De fait, la tension au sein du pays pendant la période des élections était extrêmement importante. A titre d’exemple, le gouvernement a unilatéralement décidé, à partir du 31 décembre 2018 et pendant presque 3 semaines, de couper l’accès à internet et aux communications SMS dans tout le pays. Cela a fait suite principalement aux premiers soupçons de trucage de résultats qui sourdaient dès les lendemains du scrutin.
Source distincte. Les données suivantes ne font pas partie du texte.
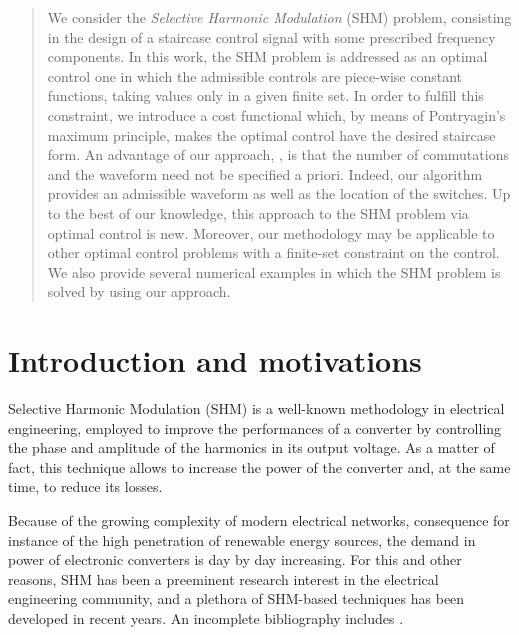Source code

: \documentclass[twocolumn]{autart}    %
\begin{document}
\begin{frontmatter}
\begin{abstract}                          %
We consider the \emph{Selective Harmonic Modulation} (SHM) problem, consisting in the design of a staircase control signal with some prescribed frequency components. In this work, the SHM problem is addressed as an optimal control one in which the admissible controls are piece-wise constant functions, taking values only in a given finite set. In order to fulfill this constraint, we  introduce a cost functional  which, by means of Pontryagin's maximum principle, makes the optimal control have the desired staircase form. An advantage of our approach, , is that the number of commutations and the waveform need not be specified a priori. Indeed, our algorithm provides an admissible waveform as well as the location of the switches. Up to the best of our knowledge, this approach to the SHM problem via optimal control is new. Moreover, our methodology may be applicable to other optimal control problems with a finite-set constraint on the control. We also provide several numerical examples in which the SHM problem is solved by using our approach.
\end{abstract}

\end{frontmatter}


\section{Introduction and motivations}\label{Section1}

Selective Harmonic Modulation (SHM) \cite{Rodriguez2002} is a well-known methodology in electrical engineering, employed to improve the performances of a converter by controlling the phase and amplitude of the harmonics in its output voltage. As a matter of fact, this technique allows to increase the power of the converter and, at the same time, to reduce its losses. 

Because of the growing complexity of modern electrical networks, consequence for instance of the high penetration of renewable energy sources, the demand in power of electronic converters is day by day increasing. For this and other reasons, SHM has been a preeminent research interest in the electrical engineering community, and a plethora of SHM-based techniques has been developed in recent years. An incomplete bibliography includes \cite{duranay2017selective,Janabi2020,Yang2017}.
\end{document}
Cela montre bien, malgré l’aspect pacifique de cette élection en comparaison avec les précédentes dans ce pays (coups d’Etat et autres), que la RDC est encore loin de posséder le statut de démocratie.

Les résultats

L’annonce officielle donnait les scores suivants :Tshisekedi en tête avec 38%, suivi de près par Fayulu avec 34%, tous deux devant Shadary et ses 23%.
Seulement voilà, des contestations sont immédiatement survenues, venant d’une part de l’Eglise catholique, très influente dans le pays, et également de la Céni (commission électorale nationale indépendante), ces deux organismes stipulant que c’était plutôt Fayulu qui devait être élu, et ce avec 60% des suffrages.
Aucune certitude, mais le doute est permis puisque Tshisekedi consistait en le meilleur compromis entre crédibilité et conformisme pour le gouvernement de Kabila (en effet, au vu du faible engouement que suscitait Shadary, l’annonce de son élection aurait été virulemment contestée. Ainsi, le seul candidat suffisamment crédible et en accord avec les autorités en place était Tshisekedi).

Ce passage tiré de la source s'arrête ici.